Adam: Even though I worked for Disney as a special FX and character animator for 12 years, animation had always been a tedious and expensive process, requiring lots of paper and expensive camera equipment. When Flash came along it was the first time I could tell my own stories to a captive global audience from my home computer. As a result, my work's popularity exploded on the Flash animation portal, which is why I've stuck with the .swf format.

I've been using Flash for about 10 years now but it has always had its limitations. I guess the stuff I want to do nowadays has outgrown Flash, so I'm using ToonBoom software, which is a serious animation tool. The Demogorgon's interview was done in ToonBoom Animate Pro. The interface is similar to Flash in that it's a vector-based drawing and timeline-based animation program but you can apply bitmap effects, so you're almost unlimited in what you can do in the final render.
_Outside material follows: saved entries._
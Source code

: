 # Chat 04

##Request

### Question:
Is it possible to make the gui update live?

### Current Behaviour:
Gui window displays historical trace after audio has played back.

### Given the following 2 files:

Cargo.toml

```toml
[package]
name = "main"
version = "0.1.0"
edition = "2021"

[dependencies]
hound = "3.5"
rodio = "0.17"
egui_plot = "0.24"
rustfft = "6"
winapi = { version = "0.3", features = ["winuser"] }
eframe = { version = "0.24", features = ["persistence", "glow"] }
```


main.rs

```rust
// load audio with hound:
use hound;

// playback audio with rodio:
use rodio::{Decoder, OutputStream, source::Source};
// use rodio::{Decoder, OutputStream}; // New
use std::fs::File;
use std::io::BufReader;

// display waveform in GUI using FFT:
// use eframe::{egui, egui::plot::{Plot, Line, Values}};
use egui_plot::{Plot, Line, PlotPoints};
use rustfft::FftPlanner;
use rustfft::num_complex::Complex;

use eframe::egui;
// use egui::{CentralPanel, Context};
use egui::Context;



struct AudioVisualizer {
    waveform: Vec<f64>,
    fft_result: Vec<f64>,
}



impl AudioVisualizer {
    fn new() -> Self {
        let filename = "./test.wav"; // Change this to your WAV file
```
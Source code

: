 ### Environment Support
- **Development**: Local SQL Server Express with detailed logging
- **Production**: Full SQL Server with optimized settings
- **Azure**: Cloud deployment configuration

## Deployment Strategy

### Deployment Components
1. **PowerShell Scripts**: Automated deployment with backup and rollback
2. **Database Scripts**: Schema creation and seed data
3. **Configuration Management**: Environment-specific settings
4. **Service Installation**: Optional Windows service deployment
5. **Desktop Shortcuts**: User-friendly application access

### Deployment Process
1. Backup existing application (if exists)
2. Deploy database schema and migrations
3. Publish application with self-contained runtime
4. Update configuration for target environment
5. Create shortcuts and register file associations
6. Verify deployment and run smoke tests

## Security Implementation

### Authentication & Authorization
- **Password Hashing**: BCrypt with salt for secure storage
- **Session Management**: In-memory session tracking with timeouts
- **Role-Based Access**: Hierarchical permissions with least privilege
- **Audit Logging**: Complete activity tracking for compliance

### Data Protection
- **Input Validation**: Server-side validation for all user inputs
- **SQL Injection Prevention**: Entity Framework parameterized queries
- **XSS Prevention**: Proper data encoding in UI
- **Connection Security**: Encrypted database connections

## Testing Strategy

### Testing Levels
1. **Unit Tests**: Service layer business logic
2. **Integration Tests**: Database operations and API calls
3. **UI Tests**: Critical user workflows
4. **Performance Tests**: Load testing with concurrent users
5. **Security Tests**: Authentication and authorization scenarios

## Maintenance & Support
Wizards: also features a host of community-related tools: your blog, boards, even live cam and guestbook. What has been the experience so far with maintaining such a strong connection with the community—any lessons learned, or odd or perhaps unexpected experiences?

Adam: While there have been one or two complete weirdos over the years, it's 99% good. It's the community who spreads the word about my work so I like to stay involved, helping people out with their own animation and storytelling efforts. It's also the reason I try to answer every email and do every interview.

Over the years on the Biteycastle forum I've watched a number of 13-14 year olds become incredible artists and animators now 18-19 years old, getting into colleges like CalArts or even teaching classes themselves. Today's teen stars could be our next generation of cashed-up studio execs in a position to throw money at me too. Can't wait for that!

Finally (and probably the root of it all), praise has always been like caffeine to me. Gimme a few lines on how you love my work and I'll be bouncing off the walls getting a flood of new ideas and inspiration. Hmm, looking back at those reasons, there's a quite a selfish undercurrent there, huh?